He allowed his pack to slide down and form a seat to rest on. With slow deliberation, he drew out his aid kit and applied disinfectant to the cuts on his face and the backs of his wrists.

Only after his breathing settled, and the spots disappeared from in front of his eyes, did he allow himself a slow, sparing swallow from one of his canteens. He wet a handkerchief and carefully wiped the grit away from his eyes and lips.

Upstream to the right a few dozen meters was the path of ascension he had picked out during his visual scouting, earlier, from the other side. It was the route with marginally fewer obstacles than elsewhere along this face.

He stood, groaning at the stretch of abused muscles, and moved a few feet to examine the route. Then he compared it with the path he would have to take if he turned around, right now, and went home.

Sure enough. As bad as the way down had been, it looked more tempting to someone trapped in the ravine than the hellish slope he would have to climb if he continued forward.

It had been that way all the way here. Every trail, every game path, every natural sloping led one circumspectly away from the small area he wanted to reach. In no specific case had there been anything suspicious about the avoidance. Each time there had been a good and obvious reason to turn one way, instead of the other that led here.
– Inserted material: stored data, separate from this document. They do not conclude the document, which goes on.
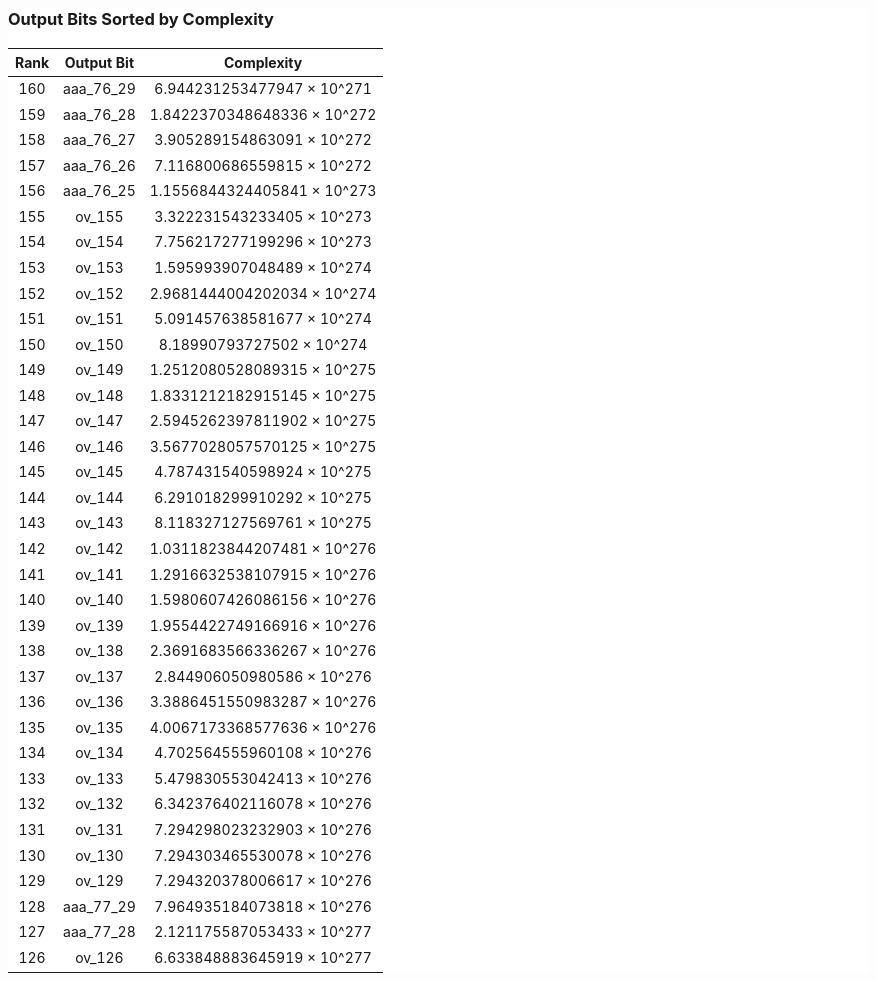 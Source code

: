 ### Output Bits Sorted by Complexity

| Rank | Output Bit | Complexity |
|:----:|:----------:|:----------:|
| 160 | aaa_76_29 | 6.944231253477947 × 10^271 |
| 159 | aaa_76_28 | 1.8422370348648336 × 10^272 |
| 158 | aaa_76_27 | 3.905289154863091 × 10^272 |
| 157 | aaa_76_26 | 7.116800686559815 × 10^272 |
| 156 | aaa_76_25 | 1.1556844324405841 × 10^273 |
| 155 | ov_155 | 3.322231543233405 × 10^273 |
| 154 | ov_154 | 7.756217277199296 × 10^273 |
| 153 | ov_153 | 1.595993907048489 × 10^274 |
| 152 | ov_152 | 2.9681444004202034 × 10^274 |
| 151 | ov_151 | 5.091457638581677 × 10^274 |
| 150 | ov_150 | 8.18990793727502 × 10^274 |
| 149 | ov_149 | 1.2512080528089315 × 10^275 |
| 148 | ov_148 | 1.8331212182915145 × 10^275 |
| 147 | ov_147 | 2.5945262397811902 × 10^275 |
| 146 | ov_146 | 3.5677028057570125 × 10^275 |
| 145 | ov_145 | 4.787431540598924 × 10^275 |
| 144 | ov_144 | 6.291018299910292 × 10^275 |
| 143 | ov_143 | 8.118327127569761 × 10^275 |
| 142 | ov_142 | 1.0311823844207481 × 10^276 |
| 141 | ov_141 | 1.2916632538107915 × 10^276 |
| 140 | ov_140 | 1.5980607426086156 × 10^276 |
| 139 | ov_139 | 1.9554422749166916 × 10^276 |
| 138 | ov_138 | 2.3691683566336267 × 10^276 |
| 137 | ov_137 | 2.844906050980586 × 10^276 |
| 136 | ov_136 | 3.3886451550983287 × 10^276 |
| 135 | ov_135 | 4.0067173368577636 × 10^276 |
| 134 | ov_134 | 4.702564555960108 × 10^276 |
| 133 | ov_133 | 5.479830553042413 × 10^276 |
| 132 | ov_132 | 6.342376402116078 × 10^276 |
| 131 | ov_131 | 7.294298023232903 × 10^276 |
| 130 | ov_130 | 7.294303465530078 × 10^276 |
| 129 | ov_129 | 7.294320378006617 × 10^276 |
| 128 | aaa_77_29 | 7.964935184073818 × 10^276 |
| 127 | aaa_77_28 | 2.121175587053433 × 10^277 |
| 126 | ov_126 | 6.633848883645919 × 10^277 | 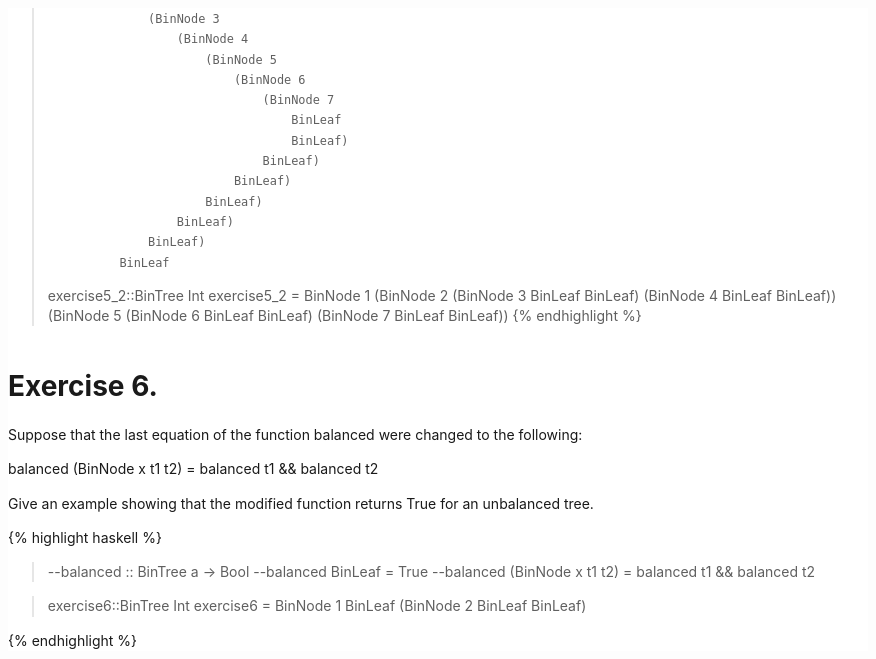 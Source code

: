 >					(BinNode 3
>						(BinNode 4
>							(BinNode 5
>								(BinNode 6
>									(BinNode 7
>										BinLeaf
>										BinLeaf)
>									BinLeaf)
>								BinLeaf)
>							BinLeaf)
>						BinLeaf) 
>					BinLeaf) 
>				BinLeaf
>exercise5_2::BinTree Int
>exercise5_2 = BinNode 1
>				(BinNode 2
>					(BinNode 3
>						BinLeaf
>						BinLeaf)
>					(BinNode 4
>						BinLeaf
>						BinLeaf))
>				(BinNode 5
>					(BinNode 6
>						BinLeaf
>						BinLeaf)
>					(BinNode 7
>						BinLeaf
>						BinLeaf))
{% endhighlight %}

Exercise 6.
===========
Suppose that the last equation of the function balanced were
changed to the following:

  balanced (BinNode x t1 t2) = balanced t1 && balanced t2

Give an example showing that the modified function returns True for an unbalanced tree.

{% highlight haskell %}

>--balanced :: BinTree a -> Bool
>--balanced BinLeaf = True
>--balanced (BinNode x t1 t2) = balanced t1 && balanced t2

>exercise6::BinTree Int
>exercise6 = BinNode 1
>				BinLeaf
>				(BinNode 2
>					BinLeaf
>					BinLeaf)

{% endhighlight %}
It was the sum that drove Pavlos crazy. It had only been by the most steadfast determination to violate all of the rules of mountaineering that he had been able to get this far. It had taken two days to come just five kilometers from that last hamlet of surly, taciturn herdsmen.

Pavlos reached into his pack for the high altitude photos Frank had given him.


“This is the first one I took from orbit,” Frank had said when he showed Pavlos the first large-scale photo. “I used the cartography telescope in interface with the computer on board the Platform. This locale was flagged in the course of a survey I was doing for the EEC—an attempt to determine population density versus terrain type. This spot gave Fourier Transform that was quite unusual.”